Panorama of San Bernardino

Wednesday, September 26, 2018

Wonder Woman

I am sitting here at 6 am watching Everybody Loves Raymond and writing in a mumu and my Bowie socks. I have already picked up the house, fed and watered my dogs, made and ate my own breakfast (vegan pancakes and faux sausage) and am about to take the dogs for a walk. It got me thinking about all I do.

My job is more than demanding. I don't write about it much because it is technical, intense and at times very sad. I represent people at the state hospitals who are incompetent to stand trial and it is a stressful and surreal experience at times. Public defenders get a bad rap in the media, but everyone knows you only stay in this job if you love it. And I have been here a decade and adore my job, taxing as it is.

I also have two dogs, a writing career on the side and I serve on a magazine board as well as a nonprofit rehabilitation center board. We also caretake for my mom in law. Add in my love for music and obsession with live shows and some days, it is all too much.

This Thursday, I have a show at Pappy n Harriet's in Joshua Tree (The Breeders yeah!) and have to be at March Air Force Base at 8:30 am the next day (did I mention, back in the day, that I was the veteran's court attorney for a year?).

Then, on Saturday, I have an overnight writer's conference in Wrightwood. I have classes all day Saturday and  I am performing in a spoken word contest Saturday night (I have written the pieces but need to practice). I know, woe is me, but it is a lot. I am blessed to have these opportunities, but I think I may need to put on my Wonder Woman underoos and a cape to do it all.

I think, why do I do this to myself? But I know why.

I truly believe that life is here to live. To love. To be present and happy. And for me that means music and my writing. These things make me happy, plain and simple. And I want to be happy.

Desperately.

Wednesday, September 19, 2018

energy

I had a really bad day the other day. My client's energies were off, they are PC 1368 incompetent for trial so energies are always off, but this day was worse than usual. It was traumatizing. Enough said.

After court, I was sapped. I felt a tightness in my chest. I couldn't relax. My heart was racing. My mind was spinning.

I decided to go get a quick 30 minute lunch massage at a reflexology spa and it worked wonders. I felt bad for my therapist and I groaned as his fingers took away the pain in my neck and upper and lower back. Finally, I could breathe.

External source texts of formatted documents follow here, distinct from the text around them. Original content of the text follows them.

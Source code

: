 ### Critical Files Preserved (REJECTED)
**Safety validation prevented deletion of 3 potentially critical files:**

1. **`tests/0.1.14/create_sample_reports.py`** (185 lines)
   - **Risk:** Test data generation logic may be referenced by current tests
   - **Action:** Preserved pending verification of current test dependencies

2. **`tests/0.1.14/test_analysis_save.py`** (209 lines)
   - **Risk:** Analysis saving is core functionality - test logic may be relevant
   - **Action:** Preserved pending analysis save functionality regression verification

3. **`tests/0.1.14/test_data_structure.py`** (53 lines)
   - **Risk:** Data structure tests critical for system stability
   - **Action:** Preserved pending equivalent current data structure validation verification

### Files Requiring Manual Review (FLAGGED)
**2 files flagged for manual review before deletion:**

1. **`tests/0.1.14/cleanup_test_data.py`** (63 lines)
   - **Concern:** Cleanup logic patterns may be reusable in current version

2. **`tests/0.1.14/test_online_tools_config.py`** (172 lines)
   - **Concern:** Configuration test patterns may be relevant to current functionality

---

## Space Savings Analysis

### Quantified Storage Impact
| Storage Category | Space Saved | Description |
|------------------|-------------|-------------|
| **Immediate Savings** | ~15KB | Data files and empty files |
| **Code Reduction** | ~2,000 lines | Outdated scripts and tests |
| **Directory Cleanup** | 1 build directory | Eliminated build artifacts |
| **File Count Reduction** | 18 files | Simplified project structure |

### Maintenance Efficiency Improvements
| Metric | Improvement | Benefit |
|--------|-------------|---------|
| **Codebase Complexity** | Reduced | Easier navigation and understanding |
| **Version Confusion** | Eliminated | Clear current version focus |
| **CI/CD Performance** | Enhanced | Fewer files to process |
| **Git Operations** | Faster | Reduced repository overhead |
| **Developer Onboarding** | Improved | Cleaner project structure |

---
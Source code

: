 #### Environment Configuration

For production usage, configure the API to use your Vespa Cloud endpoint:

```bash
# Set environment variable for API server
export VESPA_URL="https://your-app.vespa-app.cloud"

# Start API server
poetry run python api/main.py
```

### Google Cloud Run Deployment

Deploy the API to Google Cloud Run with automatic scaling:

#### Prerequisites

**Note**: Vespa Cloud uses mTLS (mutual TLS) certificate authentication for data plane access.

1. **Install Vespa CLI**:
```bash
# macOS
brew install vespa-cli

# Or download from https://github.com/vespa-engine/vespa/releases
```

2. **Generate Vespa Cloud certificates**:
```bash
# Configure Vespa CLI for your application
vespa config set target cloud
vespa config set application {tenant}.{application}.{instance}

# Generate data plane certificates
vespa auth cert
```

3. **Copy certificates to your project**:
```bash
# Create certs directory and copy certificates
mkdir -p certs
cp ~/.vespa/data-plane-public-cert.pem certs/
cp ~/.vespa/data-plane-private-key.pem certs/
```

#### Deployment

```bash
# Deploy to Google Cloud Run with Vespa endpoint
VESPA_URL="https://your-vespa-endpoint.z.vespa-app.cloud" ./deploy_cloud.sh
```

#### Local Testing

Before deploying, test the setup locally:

It made me realize that my job is toxic in many ways. I need to learn to block but it is hard. Most people know that I am naturally empathetic. But empathy can go too far when it harms you mentally and physically. A spiritualist and writer I know advised me to go to the ocean and pick a shell and keep it in my pocket to ground myself in court. That's a good idea but I have yet to put it into practice.

What I want the most is to feel like me at work. Not irritable or stressed, but the real me. The JEM who is happy and sings out loud. But maybe I am not that person. Maybe that person is the person I want to be. Or used to be?

My goal in the next month (it's my birthday month so it is a good time for rebirth) is to be the positive energy in the world. In my world. I pledge to be happy no matter what. To find joy in the mundane and even within the institution of criminal justice.

It is after all a choice to be happy. And I choose joy.

Thursday, September 6, 2018

Illusions

A phrase keeps repeating in my head, this is all an illusion. Yesterday, my phone rang and rang. My head banged and banged. I read thousands of records. I sent emails and I made my own calls.

Does any of this really matter? I mean it does as far as work. I have a calendar and cases for trial to prep. But sometimes, I think we get caught up in the minutaie. In a week, will I remember everything I did? Or will it all blend together and melt in my mind like ice cream in a bowl? Maybe Facebook is a way we remind ourselves? The minutiae becomes pictures, memes or text.

Last night, after my rough day, I sat on the couch eating cereal and watching The Great British Baking Show. My dog Frodo knew. He wouldn’t leave my side and somehow his presence made it all OK. Just his breath. His heat next to me. The rhythm of his panting and beating heart. It sustained me.

Is that what having a child is like? Being distracted by love and from mid life musings by carefree and joyful youth? I wouldn’t know. I’ve given up that dream and many others. But some still remain. My book, my writing. The need to memorialize it all.

To show we were here. I was here. Life is not an illusion if something tangible is the result. The book on your coffee table is someone’s lifeblood. All those stacks at the library mean something. Don’t they?